* SUPPLIED RECORDS:
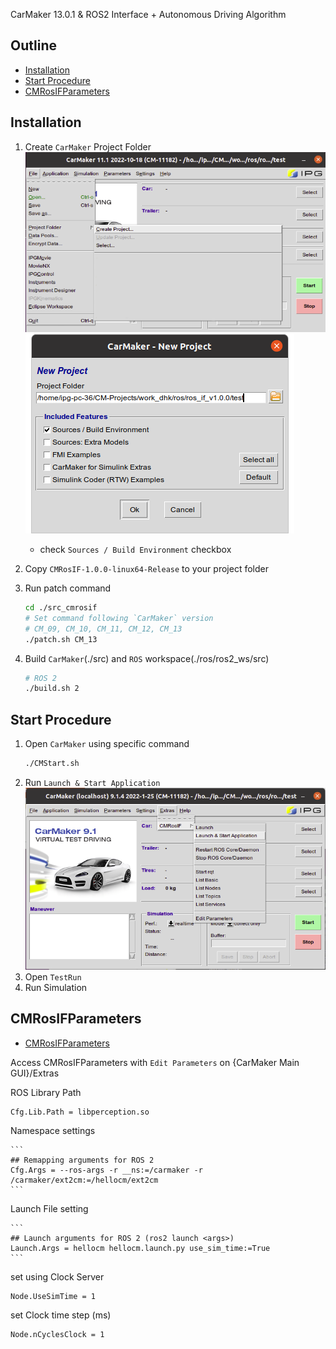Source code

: 
CarMaker 13.0.1 & ROS2 Interface + Autonomous Driving Algorithm



## Outline

- [Installation](#installation)
- [Start Procedure](#Start-Procedure)
- [CMRosIFParameters](#CMRosIFParameters)


## Installation

1. Create `CarMaker` Project Folder
![Alt text](/doc/pic/create_project_folder.png)
![Alt text](/doc/pic/create_project_folder2.png)
    - check `Sources / Build Environment` checkbox
2. Copy `CMRosIF-1.0.0-linux64-Release` to your project folder
3. Run patch command
    ```bash
    cd ./src_cmrosif
    # Set command following `CarMaker` version
    # CM_09, CM_10, CM_11, CM_12, CM_13
    ./patch.sh CM_13
    ```
4. Build `CarMaker`(./src) and `ROS` workspace(./ros/ros2_ws/src)

    ```bash
    # ROS 2
    ./build.sh 2
    ```

## Start Procedure

1. Open `CarMaker` using specific command
    ```bash
    ./CMStart.sh
    ```
2. Run `Launch & Start Application`
![Alt text](/doc/pic/launch_&_start_application.png)
3. Open `TestRun`
4. Run Simulation

## CMRosIFParameters
- [CMRosIFParameters](Data/Config/CMRosIFParameters)

Access CMRosIFParameters with `Edit Parameters` on {CarMaker Main GUI}/Extras

ROS Library Path
```
Cfg.Lib.Path = libperception.so
```

Namespace settings

    ```
    ## Remapping arguments for ROS 2
    Cfg.Args = --ros-args -r __ns:=/carmaker -r /carmaker/ext2cm:=/hellocm/ext2cm
    ```

Launch File setting

    ```
    ## Launch arguments for ROS 2 (ros2 launch <args>)
    Launch.Args = hellocm hellocm.launch.py use_sim_time:=True
    ```

set using Clock Server
```
Node.UseSimTime = 1
```

set Clock time step (ms)
```
Node.nCyclesClock = 1
```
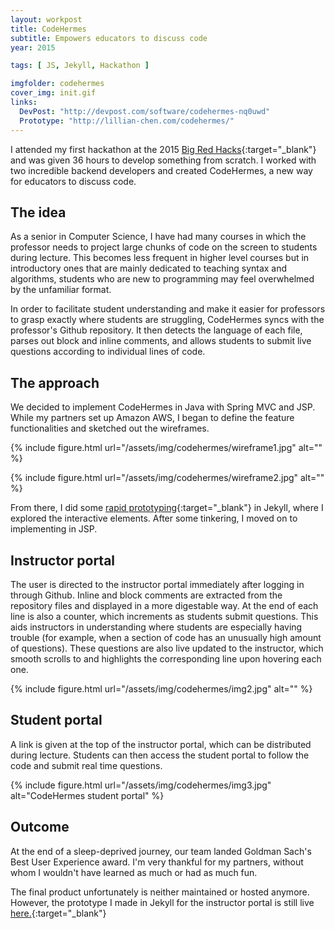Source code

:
 ```yaml
---
layout: workpost
title: CodeHermes
subtitle: Empowers educators to discuss code
year: 2015

tags: [ JS, Jekyll, Hackathon ]

imgfolder: codehermes
cover_img: init.gif
links:
  DevPost: "http://devpost.com/software/codehermes-nq0uwd"
  Prototype: "http://lillian-chen.com/codehermes/"
---
```


I attended my first hackathon at the 2015 [Big Red Hacks][brh]{:target="_blank"} and was given 36 hours to develop something from scratch. I worked with two incredible backend developers and created CodeHermes, a new way for educators to discuss code.

## The idea
As a senior in Computer Science, I have had many courses in which the professor needs to project large chunks of code on the screen to students during lecture. This becomes less frequent in higher level courses but in introductory ones that are mainly dedicated to teaching syntax and algorithms, students who are new to programming may feel overwhelmed by the unfamiliar format.

In order to facilitate student understanding and make it easier for professors to grasp exactly where students are struggling, CodeHermes syncs with the professor's Github repository. It then detects the language of each file, parses out block and inline comments, and allows students to submit live questions according to individual lines of code.

## The approach
We decided to implement CodeHermes in Java with Spring MVC and JSP. While my partners set up Amazon AWS, I began to define the feature functionalities and sketched out the wireframes.

{% include figure.html
  url="/assets/img/codehermes/wireframe1.jpg" 
  alt="" %}

{% include figure.html
  url="/assets/img/codehermes/wireframe2.jpg" 
  alt="" %}

From there, I did some [rapid prototyping][prototype]{:target="_blank"} in Jekyll, where I explored the interactive elements. After some tinkering, I moved on to implementing in JSP.

## Instructor portal
The user is directed to the instructor portal immediately after logging in through Github. Inline and block comments are extracted from the repository files and displayed in a more digestable way. At the end of each line is also a counter, which increments as students submit questions. This aids instructors in understanding where students are especially having trouble (for example, when a section of code has an unusually high amount of questions). These questions are also live updated to the instructor, which smooth scrolls to and highlights the corresponding line upon hovering each one.

{% include figure.html
  url="/assets/img/codehermes/img2.jpg" 
  alt="" %}

## Student portal
A link is given at the top of the instructor portal, which can be distributed during lecture. Students can then access the student portal to follow the code and submit real time questions.

{% include figure.html
  url="/assets/img/codehermes/img3.jpg" 
  alt="CodeHermes student portal" %}

## Outcome
At the end of a sleep-deprived journey, our team landed Goldman Sach's Best User Experience award. I'm very thankful for my partners, without whom I wouldn't have learned as much or had as much fun.

The final product unfortunately is neither maintained or hosted anymore. However, the prototype I made in Jekyll for the instructor portal is still live [here.][prototype]{:target="_blank"}

[brh]: http://www.bigredhacks.com/
[prototype]: http://lillian-chen.com/codehermes/
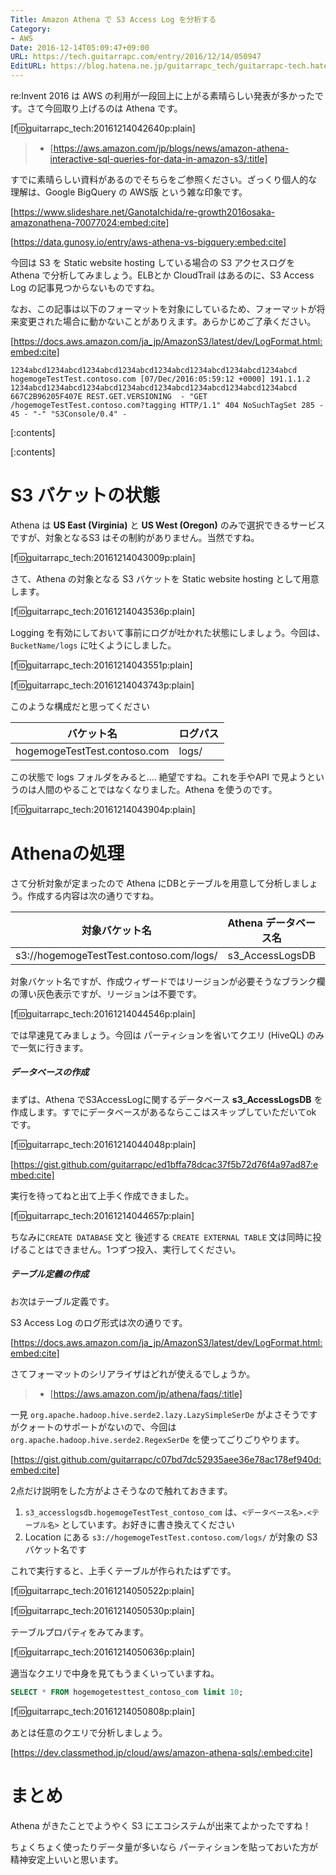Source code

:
 ```yaml
---
Title: Amazon Athena で S3 Access Log を分析する
Category:
- AWS
Date: 2016-12-14T05:09:47+09:00
URL: https://tech.guitarrapc.com/entry/2016/12/14/050947
EditURL: https://blog.hatena.ne.jp/guitarrapc_tech/guitarrapc-tech.hatenablog.com/atom/entry/10328749687198902465
---
```


re:Invent 2016 は AWS の利用が一段回上に上がる素晴らしい発表が多かったです。さて今回取り上げるのは Athena です。

[f:id:guitarrapc_tech:20161214042640p:plain]

> - [https://aws.amazon.com/jp/blogs/news/amazon-athena-interactive-sql-queries-for-data-in-amazon-s3/:title]

すでに素晴らしい資料があるのでそちらをご参照ください。ざっくり個人的な理解は、Google BigQuery の AWS版 という雑な印象です。

[https://www.slideshare.net/GanotaIchida/re-growth2016osaka-amazonathena-70077024:embed:cite]



[https://data.gunosy.io/entry/aws-athena-vs-bigquery:embed:cite]



今回は S3 を Static website hosting している場合の S3 アクセスログを Athena で分析してみましょう。ELBとか CloudTrail はあるのに、S3 Access Log の記事見つからないものですね。

なお、この記事は以下のフォーマットを対象にしているため、フォーマットが将来変更された場合に動かないことがありえます。あらかじめご了承ください。

[https://docs.aws.amazon.com/ja_jp/AmazonS3/latest/dev/LogFormat.html:embed:cite]

```
1234abcd1234abcd1234abcd1234abcd1234abcd1234abcd1234abcd1234abcd hogemogeTestTest.contoso.com [07/Dec/2016:05:59:12 +0000] 191.1.1.2 1234abcd1234abcd1234abcd1234abcd1234abcd1234abcd1234abcd1234abcd 667C2B96205F407E REST.GET.VERSIONING  - "GET /hogemogeTestTest.contoso.com?tagging HTTP/1.1" 404 NoSuchTagSet 285 - 45 - "-" "S3Console/0.4" -
```


[:contents]

[:contents]

# S3 バケットの状態

Athena は **US East (Virginia)** と **US West (Oregon)** のみで選択できるサービスですが、対象となるS3 はその制約がありません。当然ですね。

[f:id:guitarrapc_tech:20161214043009p:plain]

さて、Athena の対象となる S3 バケットを Static website hosting として用意します。

[f:id:guitarrapc_tech:20161214043536p:plain]

Logging を有効にしておいて事前にログが吐かれた状態にしましょう。今回は、```BucketName/logs``` に吐くようにしました。

[f:id:guitarrapc_tech:20161214043551p:plain]

[f:id:guitarrapc_tech:20161214043743p:plain]

このような構成だと思ってください

バケット名 | ログパス
---- | ----
hogemogeTestTest.contoso.com | logs/

この状態で logs フォルダをみると.... 絶望ですね。これを手やAPI で見ようというのは人間のやることではなくなりました。Athena を使うのです。

[f:id:guitarrapc_tech:20161214043904p:plain]

# Athenaの処理

さて分析対象が定まったので Athena にDBとテーブルを用意して分析しましょう。作成する内容は次の通りですね。

対象バケット名 | Athena データベース名 | Athena テーブル名
---- | ---- | ----
s3://hogemogeTestTest.contoso.com/logs/ | s3_AccessLogsDB | hogemogeTestTest_contoso_com

対象バケット名ですが、作成ウィザードではリージョンが必要そうなブランク欄の薄い灰色表示ですが、リージョンは不要です。

[f:id:guitarrapc_tech:20161214044546p:plain]

では早速見てみましょう。今回は パーティションを省いてクエリ (HiveQL) のみで一気に行きます。


##### データベースの作成

まずは、Athena でS3AccessLogに関するデータベース **s3_AccessLogsDB** を作成します。すでにデータベースがあるならここはスキップしていただいてok です。

[f:id:guitarrapc_tech:20161214044048p:plain]

[https://gist.github.com/guitarrapc/ed1bffa78dcac37f5b72d76f4a97ad87:embed:cite]

実行を待ってねと出て上手く作成できました。

[f:id:guitarrapc_tech:20161214044657p:plain]

ちなみに```CREATE DATABASE``` 文と 後述する ```CREATE EXTERNAL TABLE``` 文は同時に投げることはできません。1つずつ投入、実行してください。

##### テーブル定義の作成

お次はテーブル定義です。

S3 Access Log のログ形式は次の通りです。

[https://docs.aws.amazon.com/ja_jp/AmazonS3/latest/dev/LogFormat.html:embed:cite]

さてフォーマットのシリアライザはどれが使えるでしょうか。

> - [https://aws.amazon.com/jp/athena/faqs/:title]

一見 ```org.apache.hadoop.hive.serde2.lazy.LazySimpleSerDe``` がよさそうですがクォートのサポートがないので、今回は ```org.apache.hadoop.hive.serde2.RegexSerDe``` を使ってごりごりやります。

[https://gist.github.com/guitarrapc/c07bd7dc52935aee36e78ac178ef940d:embed:cite]

2点だけ説明をした方がよさそうなので触れておきます。

1. ```s3_accesslogsdb.hogemogeTestTest_contoso_com``` は、```<データベース名>.<テーブル名>``` としています。お好きに書き換えてください
1. Location にある ```s3://hogemogeTestTest.contoso.com/logs/``` が対象の S3バケット名です

これで実行すると、上手くテーブルが作られたはずです。

[f:id:guitarrapc_tech:20161214050522p:plain]

[f:id:guitarrapc_tech:20161214050530p:plain]

テーブルプロパティをみてみます。

[f:id:guitarrapc_tech:20161214050636p:plain]

適当なクエリで中身を見てもうまくいっていますね。

```sql
SELECT * FROM hogemogetesttest_contoso_com limit 10;
```

[f:id:guitarrapc_tech:20161214050808p:plain]

あとは任意のクエリで分析しましょう。

[https://dev.classmethod.jp/cloud/aws/amazon-athena-sqls/:embed:cite]

# まとめ

Athena がきたことでようやく S3 にエコシステムが出来てよかったですね！

ちょくちょく使ったりデータ量が多いなら パーティションを貼っておいた方が精神安定上いいと思います。
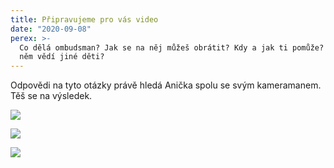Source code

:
 ```yaml
---
title: Připravujeme pro vás video
date: "2020-09-08"
perex: >-
  Co dělá ombudsman? Jak se na něj můžeš obrátit? Kdy a jak ti pomůže? A co o
  něm vědí jiné děti?
---
```




Odpovědi na tyto otázky právě hledá Anička spolu se svým kameramanem. Těš se na výsledek.



![](media/IMG_20200831_094512.jpg.jpg)



![](media/IMG_20200831_095020.jpg.jpg)



![](media/IMG_20200831_093911.jpg.jpg)


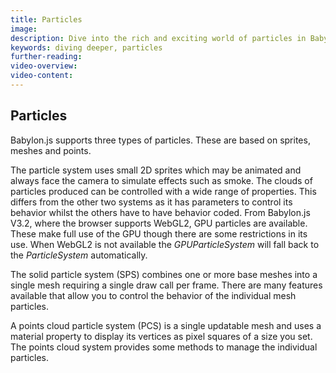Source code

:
 ```yaml
---
title: Particles
image:
description: Dive into the rich and exciting world of particles in Babylon.js.
keywords: diving deeper, particles
further-reading:
video-overview:
video-content:
---
```


## Particles

Babylon.js supports three types of particles. These are based on sprites, meshes and points.

The particle system uses small 2D sprites which may be animated and always face the camera to simulate effects such as smoke. The clouds of particles produced can be controlled with a wide range of properties. This differs from the other two systems as it has parameters to control its behavior whilst the others have to have behavior coded. From Babylon.js V3.2, where the browser supports WebGL2, GPU particles are available. These make full use of the GPU though there are some restrictions in its use. When WebGL2 is not available the _GPUParticleSystem_ will fall back to the _ParticleSystem_ automatically.

The solid particle system (SPS) combines one or more base meshes into a single mesh requiring a single draw call per frame. There are many features available that allow you to control the behavior of the individual mesh particles.

A points cloud particle system (PCS) is a single updatable mesh and uses a material property to display its vertices as pixel squares of a size you set. The points cloud system provides some methods to manage the individual particles.
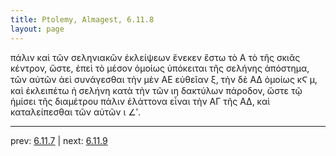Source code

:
 ```yaml
---
title: Ptolemy, Almagest, 6.11.8
layout: page
---
```


πάλιν καὶ τῶν σεληνιακῶν ἐκλείψεων ἕνεκεν ἔστω τὸ Α τὸ τῆς σκιᾶς κέντρον, ὥστε, ἐπεὶ τὸ μέσον ὁμοίως ὑπόκειται τῆς σελήνης ἀπόστημα, τῶν αὐτῶν ἀεὶ συνάγεσθαι τὴν μὲν ΑΕ εὐθεῖαν ξ, τὴν δὲ ΑΔ ὁμοίως κϚ μ, καὶ ἐκλειπέτω ἡ σελήνη κατὰ τὴν τῶν ιη δακτύλων πάροδον, ὥστε τῷ ἡμίσει τῆς διαμέτρου πάλιν ἐλάττονα εἶναι τὴν ΑΓ τῆς ΑΔ, καὶ καταλείπεσθαι τῶν αὐτῶν ι ∠ʹ. 

---

prev: [6.11.7](../6.11.7/) | next: [6.11.9](../6.11.9/)

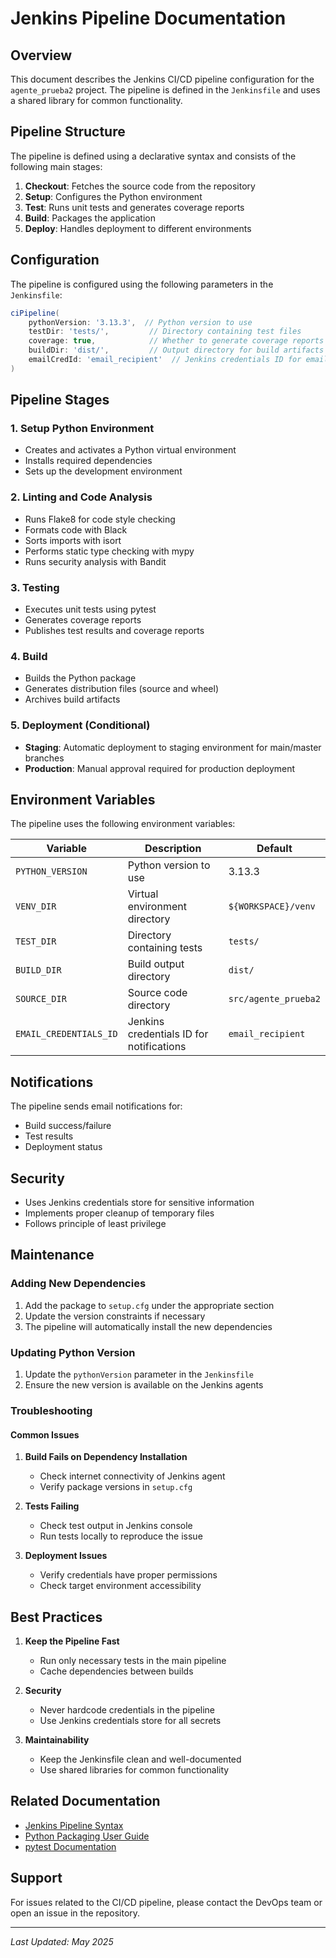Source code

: # Jenkins Pipeline Documentation

## Overview

This document describes the Jenkins CI/CD pipeline configuration for the `agente_prueba2` project. The pipeline is defined in the `Jenkinsfile` and uses a shared library for common functionality.

## Pipeline Structure

The pipeline is defined using a declarative syntax and consists of the following main stages:

1. **Checkout**: Fetches the source code from the repository
2. **Setup**: Configures the Python environment
3. **Test**: Runs unit tests and generates coverage reports
4. **Build**: Packages the application
5. **Deploy**: Handles deployment to different environments

## Configuration

The pipeline is configured using the following parameters in the `Jenkinsfile`:

```groovy
ciPipeline(
    pythonVersion: '3.13.3',  // Python version to use
    testDir: 'tests/',         // Directory containing test files
    coverage: true,            // Whether to generate coverage reports
    buildDir: 'dist/',         // Output directory for build artifacts
    emailCredId: 'email_recipient'  // Jenkins credentials ID for email notifications
)
```

## Pipeline Stages

### 1. Setup Python Environment
- Creates and activates a Python virtual environment
- Installs required dependencies
- Sets up the development environment

### 2. Linting and Code Analysis
- Runs Flake8 for code style checking
- Formats code with Black
- Sorts imports with isort
- Performs static type checking with mypy
- Runs security analysis with Bandit

### 3. Testing
- Executes unit tests using pytest
- Generates coverage reports
- Publishes test results and coverage reports

### 4. Build
- Builds the Python package
- Generates distribution files (source and wheel)
- Archives build artifacts

### 5. Deployment (Conditional)
- **Staging**: Automatic deployment to staging environment for main/master branches
- **Production**: Manual approval required for production deployment

## Environment Variables

The pipeline uses the following environment variables:

| Variable | Description | Default |
|----------|-------------|---------|
| `PYTHON_VERSION` | Python version to use | 3.13.3 |
| `VENV_DIR` | Virtual environment directory | `${WORKSPACE}/venv` |
| `TEST_DIR` | Directory containing tests | `tests/` |
| `BUILD_DIR` | Build output directory | `dist/` |
| `SOURCE_DIR` | Source code directory | `src/agente_prueba2` |
| `EMAIL_CREDENTIALS_ID` | Jenkins credentials ID for notifications | `email_recipient` |

## Notifications

The pipeline sends email notifications for:
- Build success/failure
- Test results
- Deployment status

## Security

- Uses Jenkins credentials store for sensitive information
- Implements proper cleanup of temporary files
- Follows principle of least privilege

## Maintenance

### Adding New Dependencies
1. Add the package to `setup.cfg` under the appropriate section
2. Update the version constraints if necessary
3. The pipeline will automatically install the new dependencies

### Updating Python Version
1. Update the `pythonVersion` parameter in the `Jenkinsfile`
2. Ensure the new version is available on the Jenkins agents

### Troubleshooting

#### Common Issues
1. **Build Fails on Dependency Installation**
   - Check internet connectivity of Jenkins agent
   - Verify package versions in `setup.cfg`

2. **Tests Failing**
   - Check test output in Jenkins console
   - Run tests locally to reproduce the issue

3. **Deployment Issues**
   - Verify credentials have proper permissions
   - Check target environment accessibility

## Best Practices

1. **Keep the Pipeline Fast**
   - Run only necessary tests in the main pipeline
   - Cache dependencies between builds

2. **Security**
   - Never hardcode credentials in the pipeline
   - Use Jenkins credentials store for all secrets

3. **Maintainability**
   - Keep the Jenkinsfile clean and well-documented
   - Use shared libraries for common functionality

## Related Documentation

- [Jenkins Pipeline Syntax](https://www.jenkins.io/doc/book/pipeline/syntax/)
- [Python Packaging User Guide](https://packaging.python.org/)
- [pytest Documentation](https://docs.pytest.org/)

## Support

For issues related to the CI/CD pipeline, please contact the DevOps team or open an issue in the repository.

---
*Last Updated: May 2025*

* WHAT YOU NEED TO DO: Check every line of the material for the string "pythonVersion" and give the number of lines that have it, without anything else.

* TASK SOLUTION: 2